Data Quality Matters:Since we care about data quality and evaluation, share examples of how you've worked with large datasets. Talk about your approach to ensuring data integrity and how it impacted your projects. This will show us you understand the importance of quality in ML.
Connect the Dots:We love candidates who think in systems! Make sure to explain how your work connects to product outcomes. If you've designed systems that balance automation with user experience, let us know. It’s all about showing how your skills can drive impact.
Communicate Clearly:Since you'll be collaborating with both technical and non-technical teams, clear communication is key. Use your application to demonstrate how you've effectively communicated complex ideas in the past. We want to see that you can bridge the gap between different teams!
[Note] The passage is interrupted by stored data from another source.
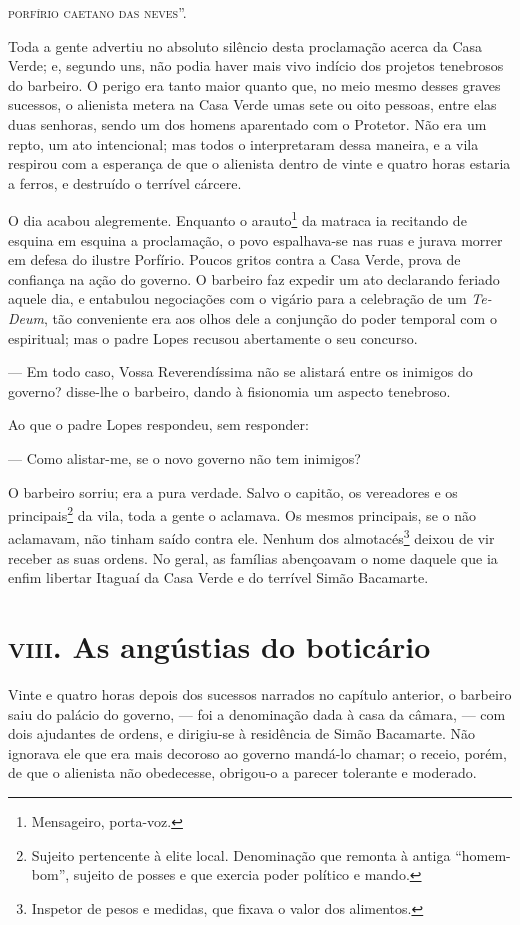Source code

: \textsc{porfírio caetano das neves}''.

Toda a gente advertiu no absoluto silêncio desta proclamação acerca da
Casa Verde; e, segundo uns, não podia haver mais vivo indício dos
projetos tenebrosos do barbeiro. O perigo era tanto maior quanto que, no
meio mesmo desses graves sucessos, o alienista metera na Casa Verde umas
sete ou oito pessoas, entre elas duas senhoras, sendo um dos homens
aparentado com o Protetor. Não era um repto, um ato intencional; mas
todos o interpretaram dessa maneira, e a vila respirou com a esperança
de que o alienista dentro de vinte e quatro horas estaria a ferros, e
destruído o terrível cárcere.

O dia acabou alegremente. Enquanto o arauto\footnote{Mensageiro,
  porta-voz.} da matraca ia recitando de esquina em esquina a
proclamação, o povo espalhava-se nas ruas e jurava morrer em defesa do
ilustre Porfírio. Poucos gritos contra a Casa Verde, prova de confiança
na ação do governo. O barbeiro faz expedir um ato declarando feriado
aquele dia, e entabulou negociações com o vigário para a celebração de
um \emph{Te-Deum}, tão conveniente era aos olhos dele a conjunção do
poder temporal com o espiritual; mas o padre Lopes recusou abertamente o
seu concurso.

--- Em todo caso, Vossa Reverendíssima não se alistará entre os inimigos
do governo? disse-lhe o barbeiro, dando à fisionomia um aspecto
tenebroso.

Ao que o padre Lopes respondeu, sem responder:

--- Como alistar-me, se o novo governo não tem inimigos?

O barbeiro sorriu; era a pura verdade. Salvo o capitão, os vereadores e
os principais\footnote{Sujeito pertencente à elite local. Denominação
  que remonta à antiga ``homem-bom'', sujeito de posses e que exercia
  poder político e mando.} da vila, toda a gente o aclamava. Os mesmos
principais, se o não aclamavam, não tinham saído contra ele. Nenhum dos
almotacés\footnote{Inspetor de pesos e medidas, que fixava o valor dos
  alimentos.} deixou de vir receber as suas ordens. No geral, as
famílias abençoavam o nome daquele que ia enfim libertar Itaguaí da Casa
Verde e do terrível Simão Bacamarte.

\section*{\textsc{viii}. As angústias do boticário}

Vinte e quatro horas depois dos sucessos narrados no capítulo anterior,
o barbeiro saiu do palácio do governo, --- foi a denominação dada à casa
da câmara, --- com dois ajudantes de ordens, e dirigiu-se à residência
de Simão Bacamarte. Não ignorava ele que era mais decoroso ao governo
mandá-lo chamar; o receio, porém, de que o alienista não obedecesse,
obrigou-o a parecer tolerante e moderado.

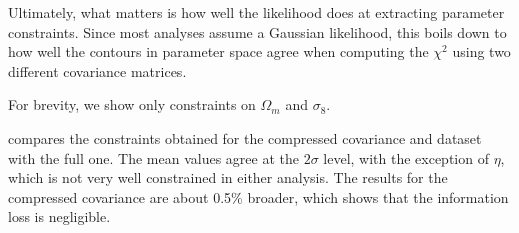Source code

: \documentclass[twocolumn]{\docclass}
\begin{document}
	Ultimately, what matters is how well the likelihood does at extracting parameter constraints. Since most analyses assume a Gaussian likelihood, this boils down to how well the contours in parameter space agree when computing the $\chi^2$ using two different covariance matrices.
	
	For brevity, we show only constraints on $\Omega_m$ and $\sigma_8$.
	
	
	
	
	
		
	
	
	
	
	 compares the constraints obtained for the compressed covariance and dataset with the full one. The mean values agree at the $2 \sigma$ level, with the exception of $\eta$, which is not very well constrained in either analysis. The results for the compressed covariance are about 0.5\% broader, which shows that the information loss is negligible. 
	
\end{document}
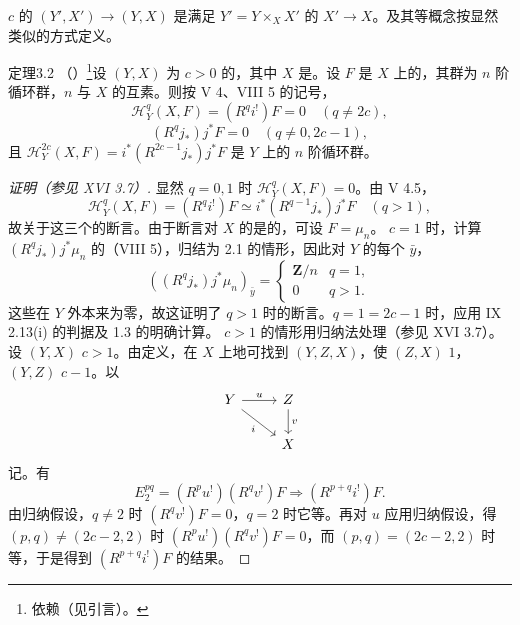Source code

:  $c$ 的 $(Y',X')\to(Y,X)$ 是满足 $Y'=Y\times_XX'$ 的 $X'\to X$。及其等概念按显然类似的方式定义。
\begin{SGAresult}{定理}{3.2}
（）\footnote{依赖（见引言）。}设 $(Y,X)$ 为 $c>0$ 的，其中 $X$ 是。设 $F$ 是 $X$ 上的，其群为 $n$ 阶循环群，$n$ 与 $X$ 的互素。则按 V 4、VIII 5 的记号，
\[\mathcal H_Y^q(X,F)=(R^qi^!)F=0\quad(q\ne2c),\]
\[(R^qj_*)j^*F=0\quad(q\ne0,2c-1),\]
且 $\mathcal H_Y^{2c}(X,F)=i^*(R^{2c-1}j_*)j^*F$ 是 $Y$ 上的 $n$ 阶循环群。
\end{SGAresult}
\begin{proof}[证明（参见 XVI 3.7）]
显然 $q=0,1$ 时 $\mathcal H_Y^q(X,F)=0$。由 V 4.5，
\[\mathcal H_Y^q(X,F)=(R^qi^!)F\simeq i^*(R^{q-1}j_*)j^*F\quad(q>1),\]
故关于这三个的断言。由于断言对 $X$ 的是的，可设 $F=\mu_n$。
$c=1$ 时，计算 $(R^qj_*)j^*\mu_n$ 的（VIII 5），归结为 2.1 的情形，因此对 $Y$ 的每个 $\bar y$，
\[((R^qj_*)j^*\mu_n)_{\bar y}=\begin{cases}\mathbf Z/n&q=1,\\0&q>1.\end{cases}\]
这些在 $Y$ 外本来为零，故这证明了 $q>1$ 时的断言。$q=1=2c-1$ 时，应用 IX 2.13(i) 的判据及 1.3 的明确计算。
$c>1$ 的情形用归纳法处理（参见 XVI 3.7）。设 $(Y,X)$  $c>1$。由定义，在 $X$ 上地可找到 $(Y,Z,X)$，使 $(Z,X)$  $1$，$(Y,Z)$  $c-1$。以
\[\begin{tikzcd}Y\arrow[r,"u"]\arrow[dr,"i"']&Z\arrow[d,"v"]\\&X\end{tikzcd}\]
记。有
\[E_2^{pq}=(R^pu^!)(R^qv^!)F\Longrightarrow(R^{p+q}i^!)F.\]
由归纳假设，$q\ne2$ 时 $(R^qv^!)F=0$，$q=2$ 时它等。再对 $u$ 应用归纳假设，得 $(p,q)\ne(2c-2,2)$ 时 $(R^pu^!)(R^qv^!)F=0$，而 $(p,q)=(2c-2,2)$ 时等，于是得到 $(R^{p+q}i^!)F$ 的结果。
\end{proof}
How to prepare for a job interview at Deepstreamtech
✨Know Your ML Frameworks
Make sure you brush up on your experience with ML frameworks like PyTorch and TensorFlow. Be ready to discuss specific projects where you've used these tools, focusing on how you tackled challenges and improved system performance.
✨Showcase Your Data Quality Skills
Prepare examples that highlight your commitment to data quality and evaluation. Discuss how you've worked with large datasets in the past, and be ready to explain your approach to ensuring data integrity and accuracy in your models.
✨Think Multimodal
Since the role involves multimodal machine learning, think about any relevant experiences you have. Be prepared to talk about how you've integrated different types of data (like audio, video, and text) into your ML systems and the impact it had on user experience.
✨Communicate Across Teams
This position requires collaboration with both technical and non-technical teams. Prepare to share examples of how you've effectively communicated complex ideas to diverse audiences, ensuring everyone is on the same page and working towards common goals.